## TASK INPUTS
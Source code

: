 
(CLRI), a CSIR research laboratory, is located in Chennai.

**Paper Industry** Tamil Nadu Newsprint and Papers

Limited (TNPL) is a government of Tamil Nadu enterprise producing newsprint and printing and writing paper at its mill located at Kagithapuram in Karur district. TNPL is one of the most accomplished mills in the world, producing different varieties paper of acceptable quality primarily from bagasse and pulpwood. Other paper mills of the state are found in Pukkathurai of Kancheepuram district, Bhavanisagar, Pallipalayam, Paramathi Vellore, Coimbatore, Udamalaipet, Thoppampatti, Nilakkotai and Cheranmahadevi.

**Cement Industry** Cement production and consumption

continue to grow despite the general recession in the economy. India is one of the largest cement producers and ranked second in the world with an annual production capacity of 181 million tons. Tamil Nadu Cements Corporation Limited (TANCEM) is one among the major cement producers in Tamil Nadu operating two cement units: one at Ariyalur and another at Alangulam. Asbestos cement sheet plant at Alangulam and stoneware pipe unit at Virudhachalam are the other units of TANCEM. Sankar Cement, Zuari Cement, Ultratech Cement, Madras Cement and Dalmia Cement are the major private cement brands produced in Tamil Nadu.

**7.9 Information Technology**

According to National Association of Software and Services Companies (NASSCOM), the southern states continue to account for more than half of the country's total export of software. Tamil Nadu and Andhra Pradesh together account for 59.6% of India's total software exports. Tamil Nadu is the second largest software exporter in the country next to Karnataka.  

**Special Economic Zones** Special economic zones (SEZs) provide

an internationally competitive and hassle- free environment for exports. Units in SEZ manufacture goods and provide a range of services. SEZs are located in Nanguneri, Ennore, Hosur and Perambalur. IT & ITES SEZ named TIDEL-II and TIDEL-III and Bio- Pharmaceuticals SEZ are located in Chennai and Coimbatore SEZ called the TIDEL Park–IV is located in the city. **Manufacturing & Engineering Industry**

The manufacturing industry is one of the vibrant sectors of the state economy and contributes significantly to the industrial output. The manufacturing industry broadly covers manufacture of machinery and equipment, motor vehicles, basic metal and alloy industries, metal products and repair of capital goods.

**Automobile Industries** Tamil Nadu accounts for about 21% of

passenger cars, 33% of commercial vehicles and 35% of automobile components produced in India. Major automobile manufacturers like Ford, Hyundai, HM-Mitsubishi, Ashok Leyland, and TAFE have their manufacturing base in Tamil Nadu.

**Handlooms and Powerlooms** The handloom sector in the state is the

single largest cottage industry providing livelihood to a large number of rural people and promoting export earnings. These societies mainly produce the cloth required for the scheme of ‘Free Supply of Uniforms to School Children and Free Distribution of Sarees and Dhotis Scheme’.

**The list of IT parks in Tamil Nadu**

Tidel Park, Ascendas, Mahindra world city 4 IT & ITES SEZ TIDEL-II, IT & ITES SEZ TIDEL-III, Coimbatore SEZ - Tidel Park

==

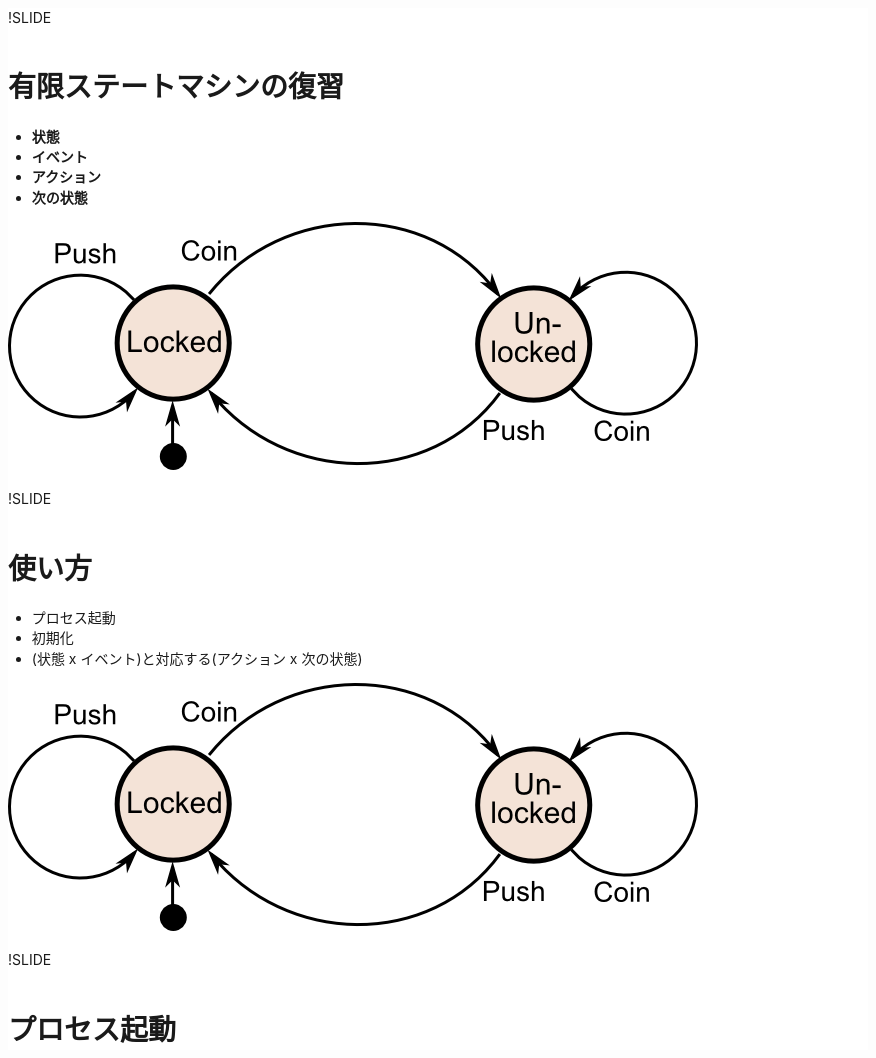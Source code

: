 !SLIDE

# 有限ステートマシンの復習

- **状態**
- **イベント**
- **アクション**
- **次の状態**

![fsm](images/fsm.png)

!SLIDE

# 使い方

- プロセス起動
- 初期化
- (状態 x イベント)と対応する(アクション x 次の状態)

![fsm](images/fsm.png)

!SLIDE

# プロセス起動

## ABOUT THIS EXERCISE
Lines that contain "Cement" are to be copied from the records above.

## ANSWER TO THIS EXERCISE
**Cement Industry** Cement production and consumption
continue to grow despite the general recession in the economy. India is one of the largest cement producers and ranked second in the world with an annual production capacity of 181 million tons. Tamil Nadu Cements Corporation Limited (TANCEM) is one among the major cement producers in Tamil Nadu operating two cement units: one at Ariyalur and another at Alangulam. Asbestos cement sheet plant at Alangulam and stoneware pipe unit at Virudhachalam are the other units of TANCEM. Sankar Cement, Zuari Cement, Ultratech Cement, Madras Cement and Dalmia Cement are the major private cement brands produced in Tamil Nadu.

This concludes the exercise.